En réalité, un grand nombre d’emplois se trouvent dans des activités non soumises à la concurrence étrangère ou seulement de façon marginale. C’est le cas des services publics et privés (administrations, santé, banques, commerce, etc.) et du bâtiment-travaux publics. Si l’emploi y baisse, c’est en raison de décisions des dirigeants publics ou privés de ces secteurs. La question de l’impact des échanges extérieurs sur l’emploi concerne avant tout l’industrie (ainsi que les centres d’appel, des services informatiques, etc.).

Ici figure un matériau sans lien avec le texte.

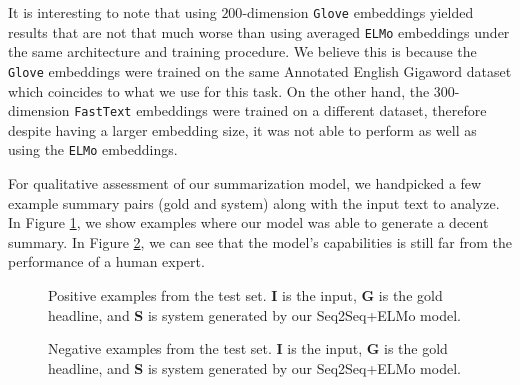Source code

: It is interesting to note that using $200$-dimension \texttt{Glove} embeddings yielded results that are not that much worse than using averaged \texttt{ELMo} embeddings under the same architecture and training procedure. We believe this is because the \texttt{Glove} embeddings were trained on the same Annotated English Gigaword dataset which coincides to what we use for this task. On the other hand, the $300$-dimension \texttt{FastText} embeddings were trained on a different dataset, therefore despite having a larger embedding size, it was not able to perform as well as using the \texttt{ELMo} embeddings.

For qualitative assessment of our summarization model, we handpicked a few example summary pairs (gold and system) along with the input text to analyze. In Figure \ref{fig: examples_good}, we show examples where our model was able to generate a decent summary.  In Figure \ref{fig: examples_bad}, we can see that the model's capabilities is still far from the performance of a human expert. 


\begin{figure}[ht]
\caption{Positive examples from the test set. \textbf{I} is the input, \textbf{G} is the gold headline, and \textbf{S} is system generated by our Seq2Seq+ELMo model.}
\label{fig: examples_good}
\noindent{}
\end{figure}

\begin{figure}[ht]
\caption{Negative examples from the test set. \textbf{I} is the input, \textbf{G} is the gold headline, and \textbf{S} is system generated by our Seq2Seq+ELMo model.}
\label{fig: examples_bad}
\noindent{}
\end{figure}


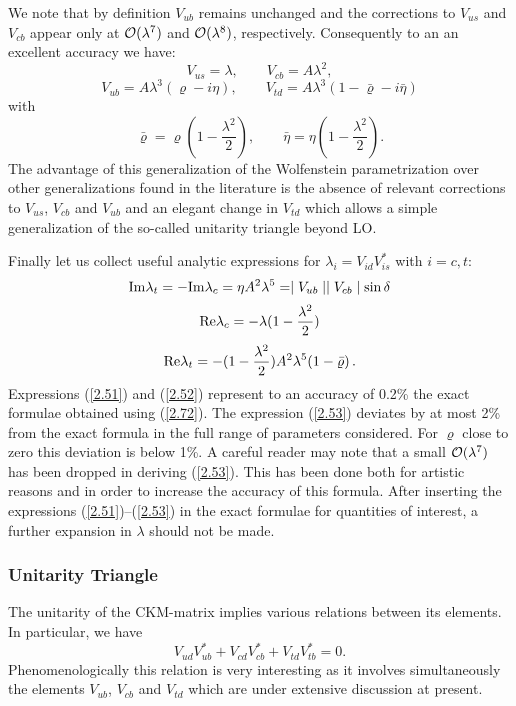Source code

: \documentclass[12pt,rotate]{article}
\newcommand{\RE}{{\rm Re}}
\newcommand{\IM}{{\rm Im}}
\newcommand{\ord}{{\cal O}}
\begin{document}
\begin{itemize}
We note that by definition
$V_{ub}$ remains unchanged and the
corrections to $V_{us}$ and $V_{cb}$ appear only at $\ord(\lambda^7)$ and
$\ord(\lambda^8)$, respectively.
Consequently to an 
 an excellent accuracy we have:
\begin{equation}\label{CKM1}
V_{us}=\lambda, \qquad V_{cb}=A\lambda^2,
\end{equation}
\begin{equation}\label{CKM2}
V_{ub}=A\lambda^3(\varrho-i\eta),
\qquad
V_{td}=A\lambda^3(1-\bar\varrho-i\bar\eta)
\end{equation}
with
\begin{equation}\label{2.88d}
\bar\varrho=\varrho (1-\frac{\lambda^2}{2}),
\qquad
\bar\eta=\eta (1-\frac{\lambda^2}{2}).
\end{equation}
The advantage of this generalization of the Wolfenstein parametrization
over other generalizations found in the literature is the absence of
relevant corrections to $V_{us}$, $V_{cb}$ and $V_{ub}$ and an elegant
change in $V_{td}$ which allows a simple generalization of the 
so-called unitarity triangle beyond LO.

Finally let us collect useful analytic expressions
for $\lambda_i=V_{id}V^*_{is}$ with $i=c,t$:
\begin{equation}\label{2.51}
 \IM\lambda_t= -\IM\lambda_c=\eta A^2\lambda^5=
\mid V_{ub}\mid \mid V_{cb} \mid \sin\delta 
\end{equation}
\begin{equation}\label{2.52}
 \RE\lambda_c=-\lambda (1-\frac{\lambda^2}{2})
\end{equation}
\begin{equation}\label{2.53}
 \RE\lambda_t= -(1-\frac{\lambda^2}{2}) A^2\lambda^5 (1-\bar\varrho) \,.
\end{equation}
Expressions (\ref{2.51}) and (\ref{2.52}) represent to an accuracy of
0.2\% the exact formulae obtained using (\ref{2.72}). The expression
(\ref{2.53}) deviates by at most 2\% from the exact formula in the
full range of parameters considered. For $\varrho$ close to zero
this deviation is below 1\%. A careful reader may note that a small
$\ord(\lambda^7)$ has been dropped in deriving (\ref{2.53}). This
has been done both for artistic reasons and in order to increase
the accuracy of this formula.
After inserting the expressions (\ref{2.51})--(\ref{2.53}) in the exact
formulae for quantities of interest, a further expansion in $\lambda$
should not be made. 
\subsubsection{Unitarity Triangle}
The unitarity of the CKM-matrix implies various relations between its
elements. In particular, we have
\begin{equation}\label{2.87h}
V_{ud}^{}V_{ub}^* + V_{cd}^{}V_{cb}^* + V_{td}^{}V_{tb}^* =0.
\end{equation}
Phenomenologically this relation is very interesting as it involves
simultaneously the elements $V_{ub}$, $V_{cb}$ and $V_{td}$ which are
under extensive discussion at present.


\end{itemize}
\end{document}
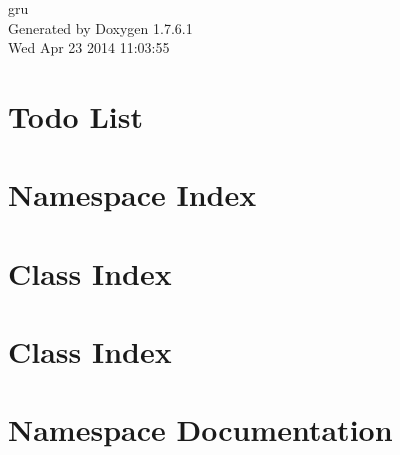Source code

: \documentclass[a4paper]{book}
\begin{document}
\hypersetup{pageanchor=false,citecolor=blue}
\begin{titlepage}
\vspace*{7cm}
\begin{center}
{\Large gru }\\
\vspace*{1cm}
{\large \-Generated by Doxygen 1.7.6.1}\\
\vspace*{0.5cm}
{\small Wed Apr 23 2014 11:03:55}\\
\end{center}
\end{titlepage}
\clearemptydoublepage
{}
\tableofcontents
\clearemptydoublepage
{}
\hypersetup{pageanchor=true,citecolor=blue}
\chapter{\-Todo \-List}
\label{todo}
\hypertarget{todo}{}

\chapter{\-Namespace \-Index}

\chapter{\-Class \-Index}

\chapter{\-Class \-Index}

\chapter{\-Namespace \-Documentation}

\end{document}
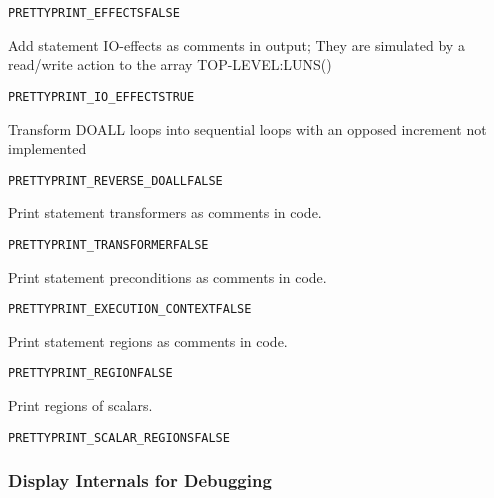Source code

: \documentclass[a4paper]{report}
\newenvironment{PipsProp}{\begin{alltt}}{\end{alltt}}
\begin{document}
\begin{PipsProp}
PRETTYPRINT_EFFECTS FALSE
\end{PipsProp}

Add statement IO-effects as comments in output; They are simulated by
a read/write action to the array TOP-LEVEL:LUNS()

\begin{PipsProp}
PRETTYPRINT_IO_EFFECTS TRUE
\end{PipsProp}

Transform DOALL loops into sequential loops with an opposed increment
not implemented

\begin{PipsProp}
PRETTYPRINT_REVERSE_DOALL FALSE
\end{PipsProp}

Print statement transformers as comments in code.

\begin{PipsProp}
PRETTYPRINT_TRANSFORMER FALSE
\end{PipsProp}

Print statement preconditions as comments in code.

\begin{PipsProp}
PRETTYPRINT_EXECUTION_CONTEXT FALSE
\end{PipsProp}

Print statement regions as comments in code.

\begin{PipsProp}
PRETTYPRINT_REGION FALSE
\end{PipsProp}

Print regions of scalars.

\begin{PipsProp}
PRETTYPRINT_SCALAR_REGIONS FALSE
\end{PipsProp}


\subsubsection{Display Internals for Debugging}
\end{document}
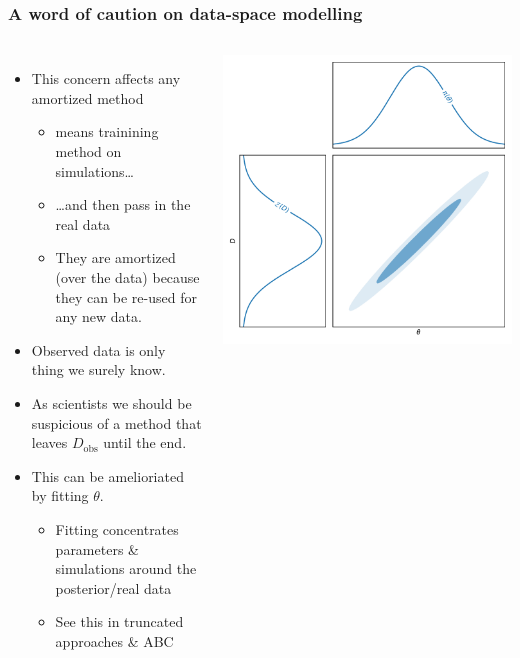 \documentclass[aspectratio=169]{beamer}
\begin{document}
\begin{frame}
    \frametitle{A word of caution on data-space modelling}
            \begin{columns}
    \begin{itemize}
        \item This concern affects any amortized method 
            \begin{itemize}
                \item means trainining method on simulations\ldots
                \item \ldots and then pass in the real data
                \item They are amortized (over the data) because they can be re-used for any new data.
            \end{itemize}
        \item Observed data is only thing we surely know.
        \item As scientists we should be suspicious of a method that leaves $D_\mathrm{obs}$ until the end.
        \item This can be amelioriated by fitting $\theta$.
            \begin{itemize}
                \item Fitting concentrates parameters \& simulations around the posterior/real data
                \item See this in truncated approaches \& ABC
            \end{itemize}
    \end{itemize}
                \includegraphics[page=6, width=\textwidth]{figures/sbi_parameter_estimation.pdf}%
            \end{columns}

\end{frame}
\end{document}
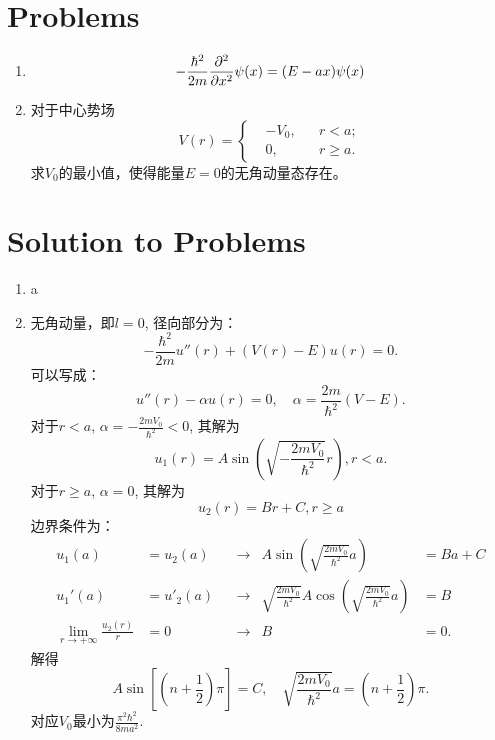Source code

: \section*{Problems}
\begin{enumerate}
    \item \begin{equation}
        -\frac{\hbar^2}{2m}\frac{\partial^2 }{\partial x^2}\psi(x)=(E-ax)\psi(x)
    \end{equation}
    \item 对于中心势场
    \begin{equation}
        V(r)=\left\lbrace
        \begin{aligned}
            &-V_0, && r<a;\\
            &0, && r\ge a.
        \end{aligned}\right.
    \end{equation}
    求$V_0$的最小值，使得能量$E=0$的无角动量态存在。
\end{enumerate}

\newpage
\section*{Solution to Problems}
\begin{enumerate}
    \item a
    \item 无角动量，即$l=0$, 径向部分为：
        \begin{equation}
                -\frac{\hbar^2}{2m}u''(r)+(V(r)-E)u(r)=0.
        \end{equation}
        可以写成：
        \begin{equation}
            u''(r)-\alpha u(r)=0,\quad \alpha = \frac{2m}{\hbar^2}(V-E).
        \end{equation}
        对于$r<a$, $\alpha=-\frac{2mV_0}{\hbar^2}<0$, 其解为 
        \begin{equation}
            u_1(r)=A\sin\left(\sqrt{-\frac{2mV_0}{\hbar^2}}r\right),r<a.
        \end{equation}
        对于$r\ge a$, $\alpha=0$, 其解为 
        \begin{equation}
            u_2(r)=Br+C, r\ge a
        \end{equation}
        边界条件为：
        \begin{align}
            u_1(a)&=u_2(a) &&\to &A\sin\left(\sqrt{\frac{2mV_0}{\hbar^2}}a\right)&=Ba+C\\
            u_1'(a)&=u'_2(a) &&\to &\sqrt{\frac{2mV_0}{\hbar^2}}A\cos\left(\sqrt{\frac{2mV_0}{\hbar^2}}a\right)&=B\\
            \lim_{r\to+\infty}\frac{u_2(r)}{r}&=0 &&\to &B&=0.
        \end{align}
        解得\begin{equation}
            A\sin[(n+\frac{1}{2})\pi]=C, \quad\sqrt{\frac{2mV_0}{\hbar^2}}a=(n+\frac{1}{2})\pi.
        \end{equation}
        对应$V_0$最小为$\frac{\pi^2\hbar^2}{8ma^2}$.
\end{enumerate}



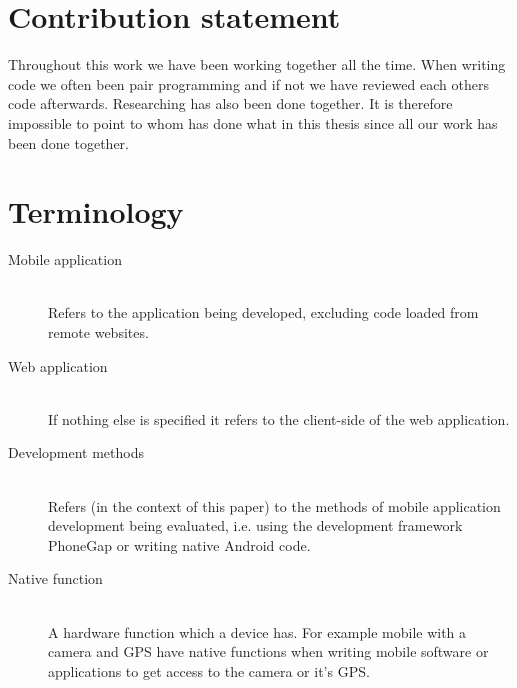 \section{Contribution statement}
Throughout this work we have been working together all the time. When writing code we often been pair programming and if not we have reviewed each others code afterwards. Researching has also been done together. It is therefore impossible to point to whom has done what in this thesis since all our work has been done together. 


\section{Terminology}
\begin{description}
  \item[Mobile application] \hfill \\
    Refers to the application being developed, excluding code loaded from remote        websites.
  \item[Web application] \hfill \\
    If nothing else is specified it refers to the client-side of the web application.
  \item[Development methods] \hfill \\
    Refers (in the context of this paper) to the methods of mobile application          development being evaluated, i.e. using the development framework PhoneGap or       writing native Android code.
  \item[Native function] \hfill \\
     A hardware function which a device has. For example mobile with a camera and GPS have native functions when writing mobile software or applications to get access to the camera or it's GPS.
\end{description}
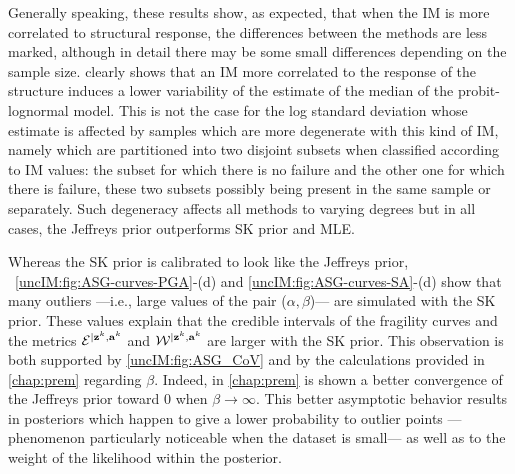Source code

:    Generally speaking, these results show, as expected, that when the IM is more correlated to structural response, the differences between the methods are less marked, although in detail there may be some small differences depending on the sample size. { clearly shows that an IM more correlated to the response of the structure induces a lower variability of the estimate of the median of the probit-lognormal model. This is not the case for the log standard deviation whose estimate is affected by samples which are more degenerate with this kind of IM, namely which are partitioned into two disjoint subsets when classified according to IM values: the subset for which there is no failure and the other one for which there is failure, these two subsets possibly being present in the same sample or separately. Such degeneracy affects all methods to varying degrees but in all cases, the Jeffreys prior outperforms SK prior and MLE.}
   
  Whereas the SK prior is calibrated to look like the Jeffreys prior, ~\ref{uncIM:fig:ASG-curves-PGA}-(d) and \ref{uncIM:fig:ASG-curves-SA}-(d) show that many outliers ---i.e., large values of the pair ($\alpha,\beta$)--- are simulated with the SK prior. These values explain that the credible intervals of the fragility curves and the metrics $\mathcal{E}^{|\mathbf{z}^{k},\mathbf{a}^{k}}$ and $\mathcal{W}^{|\mathbf{z}^{k},\mathbf{a}^{k}}$ are larger with the SK prior. This observation is both supported by \cref{uncIM:fig:ASG_CoV} and by the calculations provided in \cref{chap:prem} regarding $\beta$. Indeed, in \cref{chap:prem} is shown a better convergence of the Jeffreys prior toward $0$ when $\beta\to\infty$. This better  asymptotic behavior results in posteriors which happen to give a lower probability to outlier points  ---phenomenon particularly noticeable when the dataset is small--- as well as to the weight of the likelihood within the posterior.
  
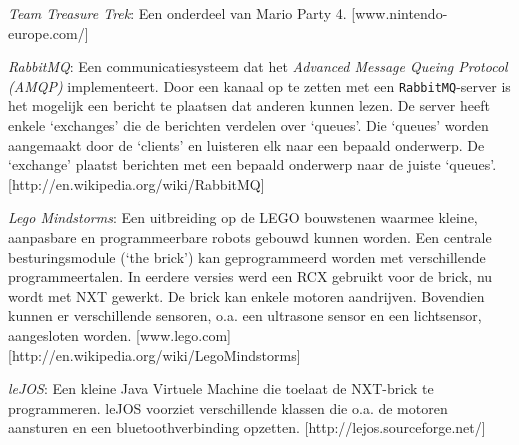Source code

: \documentclass[eind]{penoverslag}
\begin{document}
\begin{thebibliography}{9}

\textit{Team Treasure Trek}: Een onderdeel van Mario Party 4. \mbox{[www.nintendo-europe.com/]}

\textit{RabbitMQ}: Een communicatiesysteem dat het \textit{Advanced Message Queing Protocol (AMQP)} implementeert. Door een kanaal op te zetten met een \texttt{RabbitMQ}-server is het mogelijk een bericht te plaatsen dat anderen kunnen lezen. De server heeft enkele `exchanges' die de berichten verdelen over `queues'. Die `queues' worden aangemaakt door de `clients' en luisteren elk naar een bepaald onderwerp. De `exchange' plaatst berichten met een bepaald onderwerp naar de juiste `queues'.
\mbox{[http://en.wikipedia.org/wiki/RabbitMQ]}

\textit{Lego Mindstorms}:  Een uitbreiding op de LEGO bouwstenen waarmee kleine, aanpasbare en programmeerbare robots gebouwd kunnen worden. Een centrale besturingsmodule (`the brick') kan geprogrammeerd worden met verschillende programmeertalen. In eerdere versies werd een RCX gebruikt voor de brick, nu wordt met NXT gewerkt. De brick kan enkele motoren aandrijven. Bovendien kunnen er verschillende sensoren, o.a. een ultrasone sensor en een lichtsensor, aangesloten worden.  \mbox{[www.lego.com]} \mbox{[http://en.wikipedia.org/wiki/Lego\textendash Mindstorms]}

\textit{leJOS}: Een kleine Java Virtuele Machine die toelaat de NXT-brick te programmeren. leJOS voorziet verschillende klassen die o.a. de motoren aansturen en een bluetoothverbinding opzetten.  \mbox{[http://lejos.sourceforge.net/]}

\end{thebibliography}
\end{document}
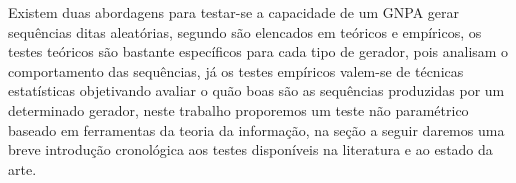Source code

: Existem duas abordagens para testar-se a capacidade de um GNPA gerar sequências ditas aleatórias, segundo \citep{LEcuyer:92} são elencados em teóricos e empíricos, os testes teóricos são bastante específicos para cada tipo de gerador, pois analisam o comportamento das sequências, já os testes empíricos valem-se de técnicas estatísticas objetivando avaliar o quão boas são as sequências produzidas por um determinado gerador, neste trabalho proporemos um teste não paramétrico baseado em ferramentas da teoria da informação, na seção a seguir daremos uma breve introdução cronológica aos testes disponíveis na literatura e ao estado da arte.
  
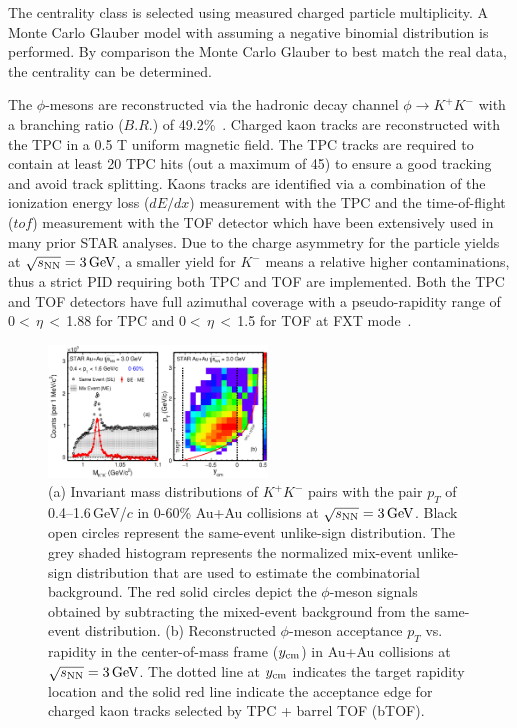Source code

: \documentclass[%
 reprint,	
showpacs,
 amsmath,amssymb,
 aps,
 prc,
]{revtex4-1}
\begin{document}
The centrality class is selected using measured charged particle multiplicity. A Monte Carlo Glauber model with assuming a negative binomial distribution is performed. By comparison the Monte Carlo Glauber to best match the real data, the centrality can be determined.

The $\phi$-mesons are reconstructed via the hadronic decay channel $\phi\rightarrow K^+K^-$ with a branching ratio ($B.R.$) of 49.2\%~\cite{pdg}. Charged kaon tracks are reconstructed with the TPC in a 0.5 T uniform magnetic field. The TPC tracks are required to contain at least 20 TPC hits (out a maximum of 45) to ensure a good tracking and avoid track splitting. Kaons tracks are identified via a combination of the ionization energy loss ($dE/dx$) measurement with the TPC and the time-of-flight ($tof$) measurement with the TOF detector which have been extensively used in many prior STAR analyses. Due to the charge asymmetry for the particle yields at ${\sqrt{s_{\rm NN}} = \rm{3\,GeV}}$, a smaller yield for $K^-$ means a relative higher contaminations, thus a strict PID requiring both TPC and TOF are implemented. Both the TPC and TOF detectors have full azimuthal coverage with a pseudo-rapidity range of 0$<$\,$\eta$\,$<$\,1.88 for TPC and 0$<$\,$\eta$\,$<$\,1.5 for TOF at FXT mode~\cite{TPC,TOF}.



\begin{figure}
\centering
\includegraphics[width=0.52\textwidth]{fig/fig1_signal.eps}
  \caption{(a) Invariant mass distributions of $K^+K^-$ pairs with the pair $p_T$ of 0.4--1.6\,GeV/$c$ in 0-60\% Au+Au collisions at ${\sqrt{s_{\rm NN}} = \rm{3\,GeV}}$. Black open circles represent the same-event unlike-sign distribution. The grey shaded histogram represents the normalized mix-event unlike-sign distribution that are used to estimate the combinatorial background. The red solid circles depict the $\phi$-meson signals obtained by subtracting the mixed-event background from the same-event distribution. (b) Reconstructed $\phi$-meson acceptance $p_T$ vs. rapidity in the center-of-mass frame ($y_{\rm cm}$) in Au+Au collisions at ${\sqrt{s_{\rm NN}} = \rm{3\,GeV}}$. The dotted line at $y_{\rm cm}$ indicates the target rapidity location and the solid red line indicate the acceptance edge for charged kaon tracks selected by TPC + barrel TOF (bTOF).}
\label{fig:phiSignal} 
\end{figure}
\end{document}
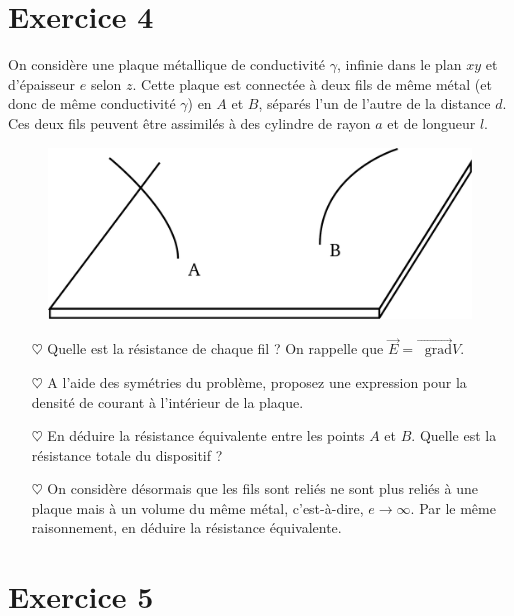 \documentclass{report}
\newcommand*\grad{\mathop{}\!\mathrm{grad}}
\begin{document}
\newpage

\section*{Exercice 4}

On considère une plaque métallique de conductivité $\gamma$, infinie dans le plan $xy$ et d'épaisseur $e$ selon $z$. Cette plaque est connectée à deux fils de même métal (et donc de même conductivité $\gamma$) en $A$ et $B$, séparés l'un de l'autre de la distance $d$. Ces deux fils peuvent être assimilés à des cylindre de rayon $a$ et de longueur $l$. 

\begin{figure}[h!]
\centering
		\includegraphics[scale=0.3]{plaque.pdf}
\end{figure}

\begin{itemize}

	\item[$\heartsuit$] Quelle est la résistance de chaque fil ? On rappelle que $\vec{E}=\vec{\grad}V$.
	
	\item[$\heartsuit$] A l'aide des symétries du problème, proposez une expression pour la densité de courant à l'intérieur de la plaque. 
	
	\item[$\heartsuit$] En déduire la résistance équivalente entre les points $A$ et $B$. Quelle est la résistance totale du dispositif ?
	
	\item[$\heartsuit$] On considère désormais que les fils sont reliés ne sont plus reliés à une plaque mais à un volume du même métal, c'est-à-dire, $e\longrightarrow\infty$. Par le même raisonnement, en déduire la résistance équivalente. 

\end{itemize}

\newpage

\section*{Exercice 5}
\end{document}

Externalisation, filialisation, délocalisation
Fondamentalement, ce qui pèse avant tout sur l’emploi, c’est la course effrénée du capital aux gains de productivité et au profit dans un contexte où la demande est déprimée par la compression des salaires. C’est cette course qui l’amène aussi bien à externaliser et à filialiser certaines activités à des entreprises françaises où les salariéEs sont moins payés qu’à délocaliser à l’étranger.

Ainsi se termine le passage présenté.